Isabelle Filliozat est une merveilleuse oratrice, qui met le ton, a un discours vraiment vivant et animé, son désir de transmettre est éclatant. Un petit bout de femme surprenant : une silhouette de mama, une voix de petite fille, de l'énergie à revendre....
On sent l'expérience et le professionnalisme dans la forme. Un bémol cependant que je vous explique : elle a illustré deux passages de sa conférence par des "travaux pratiques" avec des volontaires venant du public. Pour l'un de ces 2 moments, elle a réclamé quelqu'un de timide. Je ne me considère pas comme timide, mais ne suis pas particulièrement à l'aise en public, je n'ai pas un instant imaginé y aller. Et j'ai trouvé qu'elle mettait à rude épreuve la jeune femme qui s'est dévouée. Imaginez, participer à un jeu de rôle devant une centaine de spectateurs, bien entendu en vous "plantant" au premier essai - intégrer un groupe déjà formé, en se présentant, pas évident ! - puis en étant prié d'appliquer illico presto la méthode expliquée durant la conférence ! Bien entendu, Mme Filliozat a accompagné cette démonstration, mais un peu trop "manu militari" à mon goût. Bref, ma sensibilité et moi avons été un peu étonnés sur ce coup...

Mais, passons au contenu.
La conférence a démarré par plusieurs piqures de rappels - qui ne m'ont pas fait de mal - sur les émotions, l'influence de la façon dont nos parents nous ont élevés, avant d'arriver au cœur du sujet : les autres et moi, comment rentrer en relation, comment cesser d'avoir peur et d'endosser un rôle.

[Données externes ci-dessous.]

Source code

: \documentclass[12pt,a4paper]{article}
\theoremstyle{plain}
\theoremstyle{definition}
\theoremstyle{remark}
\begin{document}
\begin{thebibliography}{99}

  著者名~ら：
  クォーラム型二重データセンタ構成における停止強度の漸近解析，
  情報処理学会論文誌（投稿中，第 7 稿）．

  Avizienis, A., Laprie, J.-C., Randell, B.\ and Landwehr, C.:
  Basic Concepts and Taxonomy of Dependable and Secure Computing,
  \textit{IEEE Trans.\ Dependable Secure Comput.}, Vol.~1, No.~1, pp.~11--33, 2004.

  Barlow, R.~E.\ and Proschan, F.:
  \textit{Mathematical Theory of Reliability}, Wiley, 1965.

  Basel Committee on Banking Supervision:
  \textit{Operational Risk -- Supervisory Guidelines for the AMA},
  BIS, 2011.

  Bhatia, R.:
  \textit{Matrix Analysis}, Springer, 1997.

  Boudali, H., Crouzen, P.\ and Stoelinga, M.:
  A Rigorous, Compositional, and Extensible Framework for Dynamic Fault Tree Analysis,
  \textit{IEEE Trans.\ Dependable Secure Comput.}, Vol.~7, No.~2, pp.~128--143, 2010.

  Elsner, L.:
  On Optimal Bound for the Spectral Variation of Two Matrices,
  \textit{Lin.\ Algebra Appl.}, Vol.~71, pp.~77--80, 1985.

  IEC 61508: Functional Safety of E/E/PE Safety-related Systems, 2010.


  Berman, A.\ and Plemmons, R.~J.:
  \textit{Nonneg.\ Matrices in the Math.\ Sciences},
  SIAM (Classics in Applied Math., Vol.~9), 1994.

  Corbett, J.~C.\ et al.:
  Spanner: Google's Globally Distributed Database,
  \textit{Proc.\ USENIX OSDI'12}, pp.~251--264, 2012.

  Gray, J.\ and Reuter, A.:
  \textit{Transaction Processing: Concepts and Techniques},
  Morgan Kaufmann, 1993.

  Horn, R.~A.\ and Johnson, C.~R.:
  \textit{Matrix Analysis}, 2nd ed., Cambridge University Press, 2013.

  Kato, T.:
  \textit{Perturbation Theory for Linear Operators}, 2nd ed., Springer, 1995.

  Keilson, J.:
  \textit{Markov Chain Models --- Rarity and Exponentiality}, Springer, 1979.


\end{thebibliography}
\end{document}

J'ai été positivement marquée par plusieurs moments de son allocution, que je partage ici avec vous sous forme de notes brutes :
  • La conférence avait pour thème "Les autres et moi", la relation à l'autre, et plus précisément comment entrer en relation avec l'autre.
  • les émotions sont universelles, elles sont notre dénominateur commun.
  • elles nous permettent de nous diriger dans la vie.
  • par notre éducation, nous nous sommes souvent coupés de nos émotions. Pour être poli, pour ne pas fâcher papa-maman....
  • les émotions négatives les plus répandues sont la peur et la honte. Et les 3 réactions les plus courantes à la peur : le figement, la fuite, l'agressivité.
  • la honte et la peur dictent beaucoup de nos comportements.
  • un exemple intéressant et particulièrement bien mené sur la peur : une petite fille (la petite Isabelle) a peur d'aller réciter devant toute la classe. Elle a une boule au ventre, les mains moites, elle transpire, elle sent une énergie monter, qu'elle réprime parce qu'elle ne comprend pas ce qui lui arrive, et se met à trembler. Elle se demande ce qui se passe, se trouve "pas normale". Si seulement, la maîtresse l'avait appelée en lui disant : "ma petite Isabelle, viens nous réciter ta poésie s'il te plaît. Au fait, tu vas voir, tu vas sûrement ressentir plusieurs symptômes qui te sembleront un peu étranges: pour pouvoir prendre la parole, tu as besoin d'oxygène, et tu vas donc transpirer plus [?!] ; pour mobiliser au mieux ton énergie, ton estomac, qui se contracte toute la journée, va cesser ses mouvements et donc te donner une drôle d'impression "au ventre" ; tu vas t'arrêter de saliver - car la salive sert à humecter l'estomac, qui s'étant mis "en veille" n'en a plus besoin. Viens ici, prends le temps de regarder ton public, laisse monter l'énergie en toi sans essayer de la réprimer, ouvre grand les bras et vas-y, récite-nous ton poème !".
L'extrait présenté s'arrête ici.